This new method eliminates the problems related to the proteins found in cell culture media. But it also allows researchers to track changes in the proteins released by a cell in response to a stimulus, such as exposure to a chemical. This can be done by taking samples at various points in time after cells have been exposed to the stimulus.
And, in principle, this technique would also allow researchers to identify which proteins any specific type of cell is secreting when in a mixed population of cells.
"As long as you can separate the cells you are interested in, this should be possible," says Rao. "And that is important, because most tissues are made up of heterogeneous populations of cells -- and communication between those cells is biologically significant."

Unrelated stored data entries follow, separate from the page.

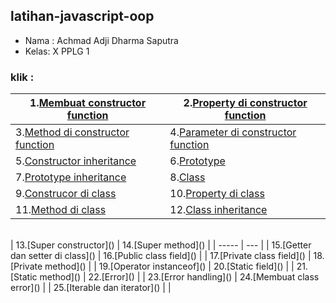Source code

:## latihan-javascript-oop

- Nama : Achmad Adji Dharma Saputra
- Kelas: X PPLG 1

### klik :

| 1.[Membuat constructor function](OOP/Membuat%20constructor%20function/) | 2.[Property di constructor function](OOP/Property%20di%20constructor%20function/) |
| ----- | --- |
| 3.[Method di constructor function](OOP/Method%20di%20constructor%20function/) | 4.[Parameter di constructor function](OOP/Parameter%20di%20constructor%20function/) |
| 5.[Constructor inheritance](OOP/Constructor%20inheritance/) | 6.[Prototype](OOP/Prototype/)  |
| 7.[Prototype inheritance](OOP/Prototype%20inheritance/) | 8.[Class](OOP/Class/) |
| 9.[Construcor di class]() | 10.[Property di class]() |
| 11.[Method di class]() | 12.[Class inheritance]() |
<br>
| 13.[Super constructor]() | 14.[Super method]() |
| ----- | --- |
| 15.[Getter dan setter di class]() | 16.[Public class field]() |
| 17.[Private class field]() | 18.[Private method]() |
| 19.[Operator instanceof]() | 20.[Static field]() |
| 21.[Static method]() | 22.[Error]() |
| 23.[Error handling]() | 24.[Membuat class error]() |
| 25.[Iterable dan iterator]() |  |

### 

### 

### 

### 

### 

### 

### 

### 

### 

### 

### 

### 

### 

### 

### 

### 

### 

### 

### 

### 

### 

### 

### 

### 

### 

### []()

The paper, "Targeted proteomics of the secretory pathway reveals the secretome of mouse embryonic fibroblasts and human embryonic stem cells," was published online Sept. 15 in the journal Molecular & Cellular Proteomics. Lead author of the paper is Prasenjit Sarkar, a Ph.D. student at NC State. Co-authors are Rao; NC State Ph.D. student Shan Randall; and Dr. David Muddiman, a professor of chemistry at NC State. The research was funded by the National Science Foundation.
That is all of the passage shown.